Task requirements: Write out every line below that includes the word "your".

##### Exercise input #####

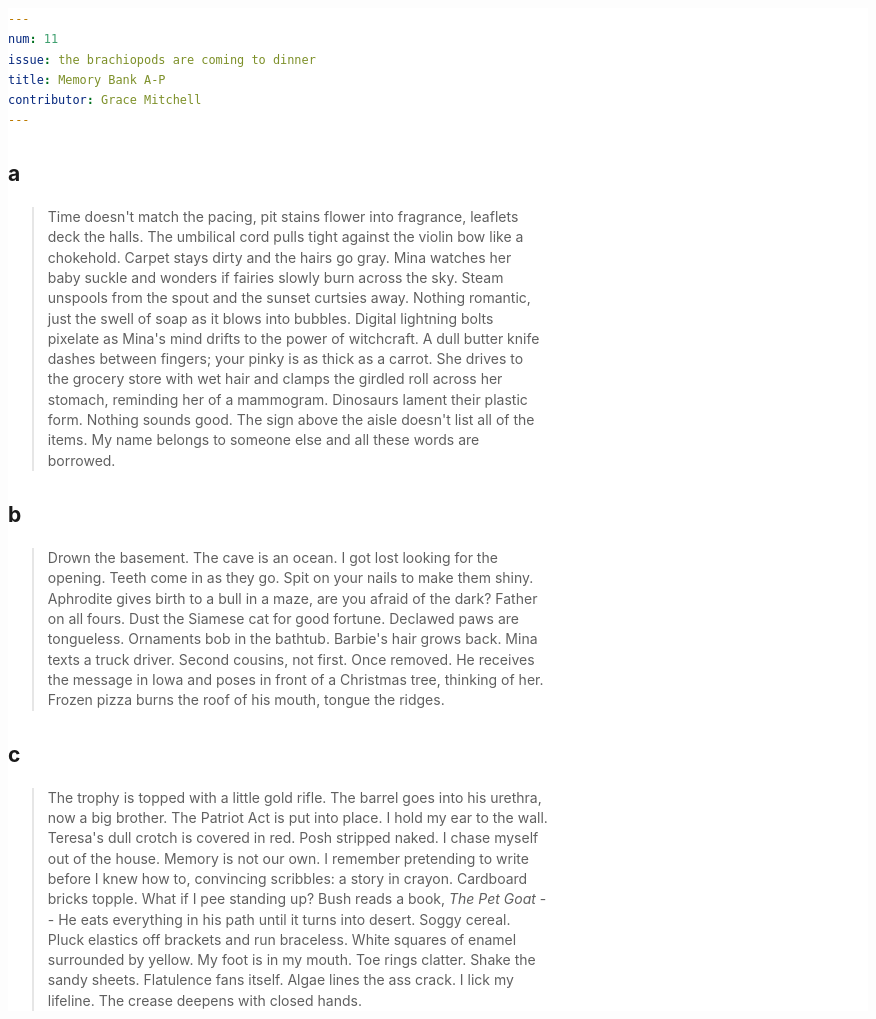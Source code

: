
 ```yaml
---
num: 11
issue: the brachiopods are coming to dinner
title: Memory Bank A-P
contributor: Grace Mitchell
---
```


<style>
@media screen and (min-width: 800px) {
    blockquote p { max-width: 500px; }
}
</style>

## a

> Time doesn't match the pacing, pit stains flower into fragrance,
> leaflets deck the halls. The umbilical cord pulls tight against the
> violin bow like a chokehold. Carpet stays dirty and the hairs go gray.
> Mina watches her baby suckle and wonders if fairies slowly burn across
> the sky. Steam unspools from the spout and the sunset curtsies away.
> Nothing romantic, just the swell of soap as it blows into bubbles.
> Digital lightning bolts pixelate as Mina's mind drifts to the power of
> witchcraft. A dull butter knife dashes between fingers; your pinky is
> as thick as a carrot. She drives to the grocery store with wet hair
> and clamps the girdled roll across her stomach, reminding her of a
> mammogram. Dinosaurs lament their plastic form. Nothing sounds good.
> The sign above the aisle doesn't list all of the items. My name
> belongs to someone else and all these words are borrowed.

## b

> Drown the basement. The cave is an ocean. I got lost looking for the
> opening. Teeth come in as they go. Spit on your nails to make them
> shiny. Aphrodite gives birth to a bull in a maze, are you afraid of
> the dark? Father on all fours. Dust the Siamese cat for good fortune.
> Declawed paws are tongueless. Ornaments bob in the bathtub. Barbie's
> hair grows back. Mina texts a truck driver. Second cousins, not first.
> Once removed. He receives the message in Iowa and poses in front of a
> Christmas tree, thinking of her. Frozen pizza burns the roof of his
> mouth, tongue the ridges.

## c

> The trophy is topped with a little gold rifle. The barrel goes into
> his urethra, now a big brother. The Patriot Act is put into place. I
> hold my ear to the wall. Teresa's dull crotch is covered in red. Posh
> stripped naked. I chase myself out of the house. Memory is not our
> own. I remember pretending to write before I knew how to, convincing
> scribbles: a story in crayon. Cardboard bricks topple. What if I pee
> standing up? Bush reads a book, *The Pet Goat* -- He eats everything
> in his path until it turns into desert. Soggy cereal. Pluck elastics
> off brackets and run braceless. White squares of enamel surrounded by
> yellow. My foot is in my mouth. Toe rings clatter. Shake the sandy
> sheets. Flatulence fans itself. Algae lines the ass crack. I lick my
> lifeline. The crease deepens with closed hands.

#####

Output for this task:
> witchcraft. A dull butter knife dashes between fingers; your pinky is
> opening. Teeth come in as they go. Spit on your nails to make them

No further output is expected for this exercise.